The Life of an Oriental Dancer in Egypt and the WORLD*********************
Wednesday, May 18, 2011
Baryshnikov about Pushkin
Baryshnikov talking about one of the best classical ballet masters of all times: Alexander Pushkin.
Watching this video reminds me of my first steps in dance and as I started learning the craft at the Classical Ballet Conservatoire at the age of 5 years old.
When I was 16 years old, ready to choose to become a professional classical dancer, I left behind Classical Ballet and never looked back because I knew, by then, that art might have been my essential base but was not my CALLING.
Classical ballet was too conservative and restrictive for me. You could not go out of the stipulated structure or move your body in any way it felt. You had to obbey and accept the movement others would impose and I was never good at obedience...

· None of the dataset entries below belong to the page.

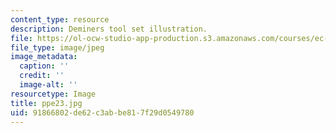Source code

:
 ```yaml
---
content_type: resource
description: Deminers tool set illustration.
file: https://ol-ocw-studio-app-production.s3.amazonaws.com/courses/ec-s06-design-for-demining-spring-2007/91866802de62c3abbe817f29d0549780_ppe23.jpg
file_type: image/jpeg
image_metadata:
  caption: ''
  credit: ''
  image-alt: ''
resourcetype: Image
title: ppe23.jpg
uid: 91866802-de62-c3ab-be81-7f29d0549780
---
```


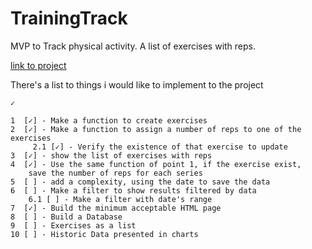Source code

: # TrainingTrack
MVP to Track physical activity. A list of exercises with reps.

[ link to project ](https://salacodigo.github.io/TrainingTrack/src/)

There's a list to things i would like to implement to the project

```
✓

1  [✓] - Make a function to create exercises
2  [✓] - Make a function to assign a number of reps to one of the exercises
     2.1 [✓] - Verify the existence of that exercise to update
3  [✓] - show the list of exercises with reps
4  [✓] - Use the same function of point 1, if the exercise exist, 
    save the number of reps for each series
5  [ ] - add a complexity, using the date to save the data
6  [ ] - Make a filter to show results filtered by data
    6.1 [ ] - Make a filter with date's range
7  [✓] - Build the minimum acceptable HTML page
8  [ ] - Build a Database
9  [ ] - Exercises as a list
10 [ ] - Historic Data presented in charts


```    
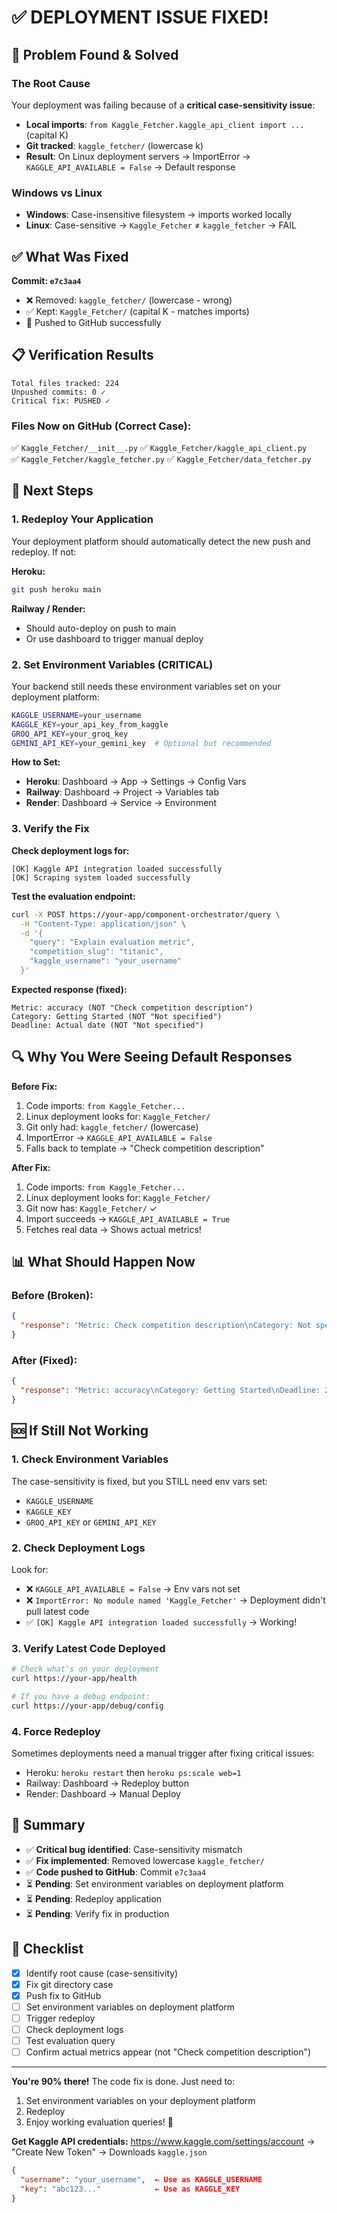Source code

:# ✅ DEPLOYMENT ISSUE FIXED!

## 🎯 Problem Found & Solved

### The Root Cause
Your deployment was failing because of a **critical case-sensitivity issue**:

- **Local imports**: `from Kaggle_Fetcher.kaggle_api_client import ...` (capital K)
- **Git tracked**: `kaggle_fetcher/` (lowercase k)  
- **Result**: On Linux deployment servers → ImportError → `KAGGLE_API_AVAILABLE = False` → Default response

###  Windows vs Linux
- **Windows**: Case-insensitive filesystem → imports worked locally  
- **Linux**: Case-sensitive → `Kaggle_Fetcher` ≠ `kaggle_fetcher` → FAIL

## ✅ What Was Fixed

**Commit: `e7c3aa4`**
- ❌ Removed: `kaggle_fetcher/` (lowercase - wrong)
- ✅ Kept: `Kaggle_Fetcher/` (capital K - matches imports)
- 🚀 Pushed to GitHub successfully

## 📋 Verification Results

```
Total files tracked: 224
Unpushed commits: 0 ✓
Critical fix: PUSHED ✓
```

### Files Now on GitHub (Correct Case):
✅ `Kaggle_Fetcher/__init__.py`
✅ `Kaggle_Fetcher/kaggle_api_client.py`  
✅ `Kaggle_Fetcher/kaggle_fetcher.py`
✅ `Kaggle_Fetcher/data_fetcher.py`

## 🚀 Next Steps

### 1. Redeploy Your Application

Your deployment platform should automatically detect the new push and redeploy. If not:

**Heroku:**
```bash
git push heroku main
```

**Railway / Render:**
- Should auto-deploy on push to main
- Or use dashboard to trigger manual deploy

### 2. Set Environment Variables (CRITICAL)

Your backend still needs these environment variables set on your deployment platform:

```bash
KAGGLE_USERNAME=your_username
KAGGLE_KEY=your_api_key_from_kaggle
GROQ_API_KEY=your_groq_key
GEMINI_API_KEY=your_gemini_key  # Optional but recommended
```

**How to Set:**

- **Heroku**: Dashboard → App → Settings → Config Vars
- **Railway**: Dashboard → Project → Variables tab  
- **Render**: Dashboard → Service → Environment

### 3. Verify the Fix

**Check deployment logs for:**
```
[OK] Kaggle API integration loaded successfully
[OK] Scraping system loaded successfully
```

**Test the evaluation endpoint:**
```bash
curl -X POST https://your-app/component-orchestrator/query \
  -H "Content-Type: application/json" \
  -d '{
    "query": "Explain evaluation metric",
    "competition_slug": "titanic",
    "kaggle_username": "your_username"
  }'
```

**Expected response (fixed):**
```
Metric: accuracy (NOT "Check competition description")
Category: Getting Started (NOT "Not specified")  
Deadline: Actual date (NOT "Not specified")
```

## 🔍 Why You Were Seeing Default Responses

**Before Fix:**
1. Code imports: `from Kaggle_Fetcher...`
2. Linux deployment looks for: `Kaggle_Fetcher/`  
3. Git only had: `kaggle_fetcher/` (lowercase)
4. ImportError → `KAGGLE_API_AVAILABLE = False`
5. Falls back to template → "Check competition description"

**After Fix:**
1. Code imports: `from Kaggle_Fetcher...`
2. Linux deployment looks for: `Kaggle_Fetcher/`
3. Git now has: `Kaggle_Fetcher/` ✓
4. Import succeeds → `KAGGLE_API_AVAILABLE = True`
5. Fetches real data → Shows actual metrics!

## 📊 What Should Happen Now

### Before (Broken):
```json
{
  "response": "Metric: Check competition description\nCategory: Not specified\nDeadline: Not specified"
}
```

### After (Fixed):
```json
{
  "response": "Metric: accuracy\nCategory: Getting Started\nDeadline: 2030-01-01\n\nEvaluation Criteria:\nYour score is the percentage of passengers you correctly predict..."
}
```

## 🆘 If Still Not Working

### 1. Check Environment Variables
The case-sensitivity is fixed, but you STILL need env vars set:
- `KAGGLE_USERNAME`
- `KAGGLE_KEY`
- `GROQ_API_KEY` or `GEMINI_API_KEY`

### 2. Check Deployment Logs
Look for:
- ❌ `KAGGLE_API_AVAILABLE = False` → Env vars not set
- ❌ `ImportError: No module named 'Kaggle_Fetcher'` → Deployment didn't pull latest code
- ✅ `[OK] Kaggle API integration loaded successfully` → Working!

### 3. Verify Latest Code Deployed
```bash
# Check what's on your deployment
curl https://your-app/health

# If you have a debug endpoint:
curl https://your-app/debug/config
```

### 4. Force Redeploy
Sometimes deployments need a manual trigger after fixing critical issues:
- Heroku: `heroku restart` then `heroku ps:scale web=1`
- Railway: Dashboard → Redeploy button
- Render: Dashboard → Manual Deploy

## 🎉 Summary

- ✅ **Critical bug identified**: Case-sensitivity mismatch  
- ✅ **Fix implemented**: Removed lowercase `kaggle_fetcher/`
- ✅ **Code pushed to GitHub**: Commit `e7c3aa4`
- ⏳ **Pending**: Set environment variables on deployment platform
- ⏳ **Pending**: Redeploy application
- ⏳ **Pending**: Verify fix in production

## 📝 Checklist

- [x] Identify root cause (case-sensitivity)
- [x] Fix git directory case
- [x] Push fix to GitHub
- [ ] Set environment variables on deployment platform
- [ ] Trigger redeploy
- [ ] Check deployment logs
- [ ] Test evaluation query
- [ ] Confirm actual metrics appear (not "Check competition description")

---

**You're 90% there!** The code fix is done. Just need to:
1. Set environment variables on your deployment platform
2. Redeploy
3. Enjoy working evaluation queries! 🚀

**Get Kaggle API credentials:**
https://www.kaggle.com/settings/account → "Create New Token" → Downloads `kaggle.json`

```json
{
  "username": "your_username",  ← Use as KAGGLE_USERNAME
  "key": "abc123..."            ← Use as KAGGLE_KEY
}
```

Since I had begun learning ballet, I felt caged into a golden prison where beauty and pain mixed together in a very alluring and dangerous way.
I wanted to be free and faithful to my wild nature and my teachers often complained I didn t control my hips and hands (I wonder from where did it come from! Hmmmm....any guesses?).

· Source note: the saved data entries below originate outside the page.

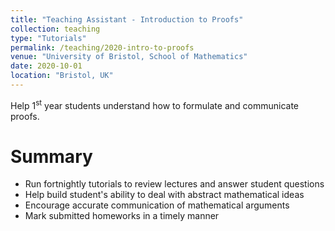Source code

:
 ```yaml
---
title: "Teaching Assistant - Introduction to Proofs"
collection: teaching
type: "Tutorials"
permalink: /teaching/2020-intro-to-proofs
venue: "University of Bristol, School of Mathematics"
date: 2020-10-01
location: "Bristol, UK"
---
```


Help 1<sup>st</sup> year students understand how to formulate and communicate proofs.

Summary
======
* Run fortnightly tutorials to review lectures and answer student questions
* Help build student's ability to deal with abstract mathematical ideas
* Encourage accurate communication of mathematical arguments
* Mark submitted homeworks in a timely manner
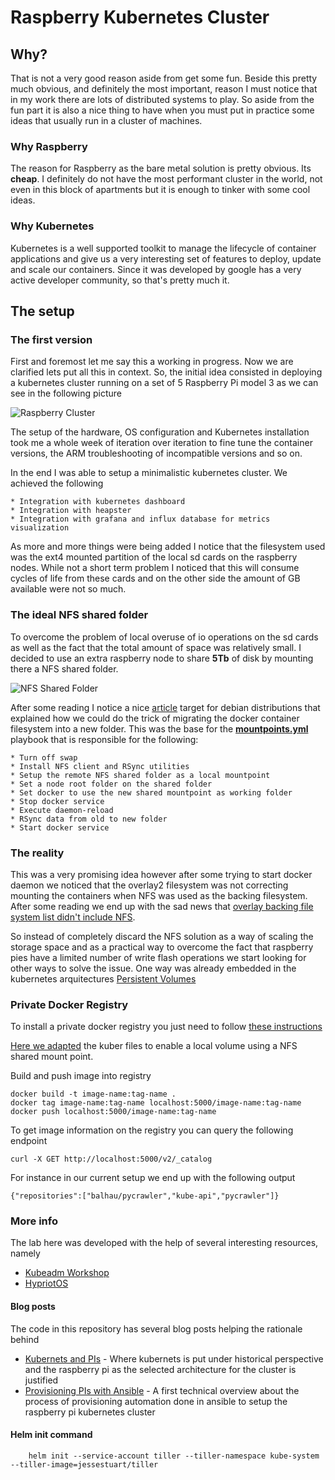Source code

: # Raspberry Kubernetes Cluster

## Why?


That is not a very good reason aside from get some fun. Beside this pretty much obvious, and definitely the most important, reason I must notice that in my work there are lots of distributed systems to play. So aside from the fun part it is also a nice thing to have when you must put in practice some ideas that usually run in a cluster of machines. 

### Why Raspberry

The reason for Raspberry as the bare metal solution is pretty obvious. Its **cheap**. I definitely do not have the most performant cluster in the world, not even in this block of apartments but it is enough to tinker with some cool ideas. 

### Why Kubernetes

Kubernetes is a well supported toolkit to manage the lifecycle of container applications and give us a very interesting set of features to deploy, update and scale our containers. Since it was developed by google has a very active developer community, so that's pretty much it.

## The setup

### The first version
First and foremost let me say this a working in progress. Now we are clarified lets put all this in context.
So, the initial idea consisted in deploying a kubernetes cluster running on a set of 5 Raspberry Pi model 3
as we can see in the following picture

![Raspberry Cluster](http://shared.balhau.net/imgs/kuber/kluster.jpg)

The setup of the hardware, OS configuration and Kubernetes installation took me a whole week of iteration over iteration to fine tune the container versions, the ARM troubleshooting of incompatible versions and so on. 

In the end I was able to setup a minimalistic kubernetes cluster. We achieved the following

    * Integration with kubernetes dashboard
    * Integration with heapster
    * Integration with grafana and influx database for metrics visualization

As more and more things were being added I notice that the filesystem used was the ext4 mounted partition of the local sd cards on the raspberry nodes. While not a short term problem I noticed that this will consume cycles of life from these cards and on the other side the amount of GB available were not so much.

### The ideal NFS shared folder

To overcome the problem of local overuse of io operations on the sd cards as well as the fact that the total amount of space was relatively small. I decided to use an extra raspberry node to share **5Tb** of disk by mounting there a NFS shared folder. 

![NFS Shared Folder](http://shared.balhau.net/imgs/kuber/nfsdisk.jpg)

After some reading I notice a nice [article](https://linuxconfig.org/how-to-move-docker-s-default-var-lib-docker-to-another-directory-on-ubuntu-debian-linux) target for debian distributions that explained how we could do the trick of migrating the docker container filesystem into a new folder. This was the base for the [**mountpoints.yml**](ansible/roles/base/tasks/mountpoints.yml) playbook that is responsible for the following:

    * Turn off swap
    * Install NFS client and RSync utilities
    * Setup the remote NFS shared folder as a local mountpoint
    * Set a node root folder on the shared folder
    * Set docker to use the new shared mountpoint as working folder
    * Stop docker service
    * Execute daemon-reload
    * RSync data from old to new folder
    * Start docker service
 
 ### The reality 
 This was a very promising idea however after some trying to start docker daemon we noticed that the overlay2 filesystem was not correcting mounting the containers when NFS was used as the backing filesystem. After some reading we end up with the sad news that [overlay backing file system list didn't include NFS](https://docs.docker.com/engine/userguide/storagedriver/overlayfs-driver/#prerequisites).

 So instead of completely discard the NFS solution as a way of scaling the storage space and as a practical way to overcome the fact that raspberry pies have a limited number of write flash operations we start looking for other ways to solve the issue. One way was already embedded in the kubernetes arquitectures [Persistent Volumes](https://kubernetes.io/docs/concepts/storage/persistent-volumes/)



 ### Private Docker Registry

 To install a private docker registry you just need to follow [these instructions](https://github.com/kubernetes/kubernetes/tree/master/cluster/addons/registry)

[Here we adapted](kuber/kuber/registry) the kuber files to enable a local volume using a NFS shared mount point.

Build and push image into registry

    docker build -t image-name:tag-name .
    docker tag image-name:tag-name localhost:5000/image-name:tag-name
    docker push localhost:5000/image-name:tag-name

To get image information on the registry you can query the following endpoint

    curl -X GET http://localhost:5000/v2/_catalog

For instance in our current setup we end up with the following output

    {"repositories":["balhau/pycrawler","kube-api","pycrawler"]}

 ### More info

 The lab here was developed with the help of several interesting resources, namely

* [Kubeadm Workshop](https://github.com/luxas/kubeadm-workshop)
* [HypriotOS](https://blog.hypriot.com/post/setup-kubernetes-raspberry-pi-cluster/) 

#### Blog posts

The code in this repository has several blog posts helping the rationale behind

* [Kubernets and PIs](https://codecorner.balhau.net/kubernets-and-raspberry-pis/) - Where kubernets is put under historical perspective and the raspberry pi as the selected architecture for the cluster is justified
* [Provisioning PIs with Ansible](https://codecorner.balhau.net/provisioning-pis-with-ansible/) - A first technical overview about the process of provisioning automation done in ansible to setup the raspberry pi kubernetes cluster


#### Helm init command

```shell
    helm init --service-account tiller --tiller-namespace kube-system --tiller-image=jessestuart/tiller
```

I didn t decide NOT to be a professional classical ballet dancer with anger or sadness, although I cried like a baby everytime I watched ballet pieces after that, but I remained loving it in silence, from far...searching for my TRUE mission in dance which ended up being Oriental Dance.

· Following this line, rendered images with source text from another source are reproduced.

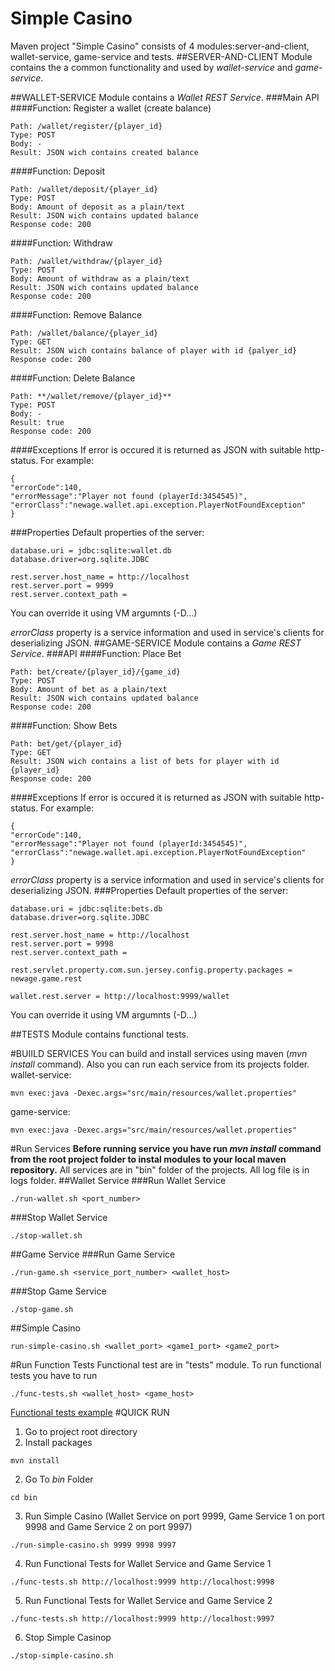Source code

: # Simple Casino
Maven project "Simple Casino" consists of 4 modules:server-and-client, wallet-service, game-service and tests.
##SERVER-AND-CLIENT
Module contains the a common functionality and used by *wallet-service* and *game-service*.

##WALLET-SERVICE
Module contains a *Wallet REST Service*. 
###Main API
####Function: Register a wallet (create balance)
```
Path: /wallet/register/{player_id}
Type: POST
Body: -
Result: JSON wich contains created balance
```
####Function: Deposit
```
Path: /wallet/deposit/{player_id}
Type: POST
Body: Amount of deposit as a plain/text
Result: JSON wich contains updated balance
Response code: 200
```
####Function: Withdraw
```
Path: /wallet/withdraw/{player_id}
Type: POST
Body: Amount of withdraw as a plain/text
Result: JSON wich contains updated balance
Response code: 200
```
####Function: Remove Balance
```
Path: /wallet/balance/{player_id}
Type: GET
Result: JSON wich contains balance of player with id {palyer_id}
Response code: 200
```
####Function: Delete Balance
```
Path: **/wallet/remove/{player_id}**
Type: POST
Body: -
Result: true
Response code: 200
```
####Exceptions
If error is occured it is returned as JSON with suitable http-status.
For example:
```
{
"errorCode":140,
"errorMessage":"Player not found (playerId:3454545)",
"errorClass":"newage.wallet.api.exception.PlayerNotFoundException"
}
```
###Properties
Default properties of the server:
```
database.uri = jdbc:sqlite:wallet.db
database.driver=org.sqlite.JDBC

rest.server.host_name = http://localhost
rest.server.port = 9999
rest.server.context_path = 
```
You can override it using VM argumnts (-D...)

*errorClass* property is a service information and used in service's clients for deserializing JSON.
##GAME-SERVICE
Module contains a *Game REST Service*. 
###API
####Function: Place Bet
```
Path: bet/create/{player_id}/{game_id}
Type: POST
Body: Amount of bet as a plain/text
Result: JSON wich contains updated balance
Response code: 200
```
####Function: Show Bets
```
Path: bet/get/{player_id}
Type: GET
Result: JSON wich contains a list of bets for player with id {player_id}
Response code: 200
```
####Exceptions
If error is occured it is returned as JSON with suitable http-status.
For example:
```
{
"errorCode":140,
"errorMessage":"Player not found (playerId:3454545)",
"errorClass":"newage.wallet.api.exception.PlayerNotFoundException"
}
```
*errorClass* property is a service information and used in service's clients for deserializing JSON.
###Properties
Default properties of the server:
```
database.uri = jdbc:sqlite:bets.db
database.driver=org.sqlite.JDBC

rest.server.host_name = http://localhost
rest.server.port = 9998
rest.server.context_path = 

rest.servlet.property.com.sun.jersey.config.property.packages = newage.game.rest

wallet.rest.server = http://localhost:9999/wallet
```
You can override it using VM argumnts (-D...)

##TESTS
Module contains functional tests.

#BUIILD SERVICES
You can build and install services using maven (*mvn install* command). Also you can run each service from its projects folder.
wallet-service:
```
mvn exec:java -Dexec.args="src/main/resources/wallet.properties"

```
game-service:
```
mvn exec:java -Dexec.args="src/main/resources/wallet.properties"

```
#Run Services
**Before running service you have run *mvn install* command from the root project folder to instal modules to your local maven repository.**
All services are in "bin" folder of the projects. All log file is in logs folder.
##Wallet Service
###Run Wallet Service
```
./run-wallet.sh <port_number>
```
###Stop Wallet Service
```
./stop-wallet.sh
```
##Game Service
###Run Game Service
```
./run-game.sh <service_port_number> <wallet_host>
```
###Stop Game Service
```
./stop-game.sh
```
##Simple Casino
```
run-simple-casino.sh <wallet_port> <game1_port> <game2_port>
```
#Run Function Tests
Functional test are in "tests" module. To run functional tests you have to run 
```
./func-tests.sh <wallet_host> <game_host>
```
[Functional tests example](https://github.com/MikhailGevak/Casino/blob/master/NewAge/Casino/tests/src/main/java/newage/test/FunctionalTests.java)
#QUICK RUN
1. Go to project root directory 
2. Install packages
```
mvn install
```
2. Go To *bin* Folder
```
cd bin
```
3. Run Simple Casino (Wallet Service on port 9999, Game Service 1 on port 9998 and Game Service 2 on port 9997)
```
./run-simple-casino.sh 9999 9998 9997
```
4. Run Functional Tests for Wallet Service and Game Service 1
```
./func-tests.sh http://localhost:9999 http://localhost:9998
```
5. Run Functional Tests for Wallet Service and Game Service 2
```
./func-tests.sh http://localhost:9999 http://localhost:9997
```
6. Stop Simple Casinop
```
./stop-simple-casino.sh
```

This video also reminds me of the discipline, hard work and humbleness I was taught into. Those are gifts from my past and I am deeply grateful for them.
If I still dance classical ballet?
Sure I do.
Often alone, as a personal training no one, except my own critical mirror, watches. It s a memory lane trip and keeps me rooted, flexible, connected with the place I first learned from.
And yes, I still cry every time I see a good classical ballet performance. I cry due to the emotion - if the dancers are good - and due to my own longing and memories of a full past at the barre repeating and repeating a certain movement or combination until it was what others considered PERFECT.
I came from a world where BEAUTY and artistry cannot be achieved without pain and arrived to Oriental Dance where hard work is always combined with pleasure and never going against my body s nature and instincts. It has been quite a ride!
So many things a dancer is made of...so many.
Yet this was my womb and you always return to the womb.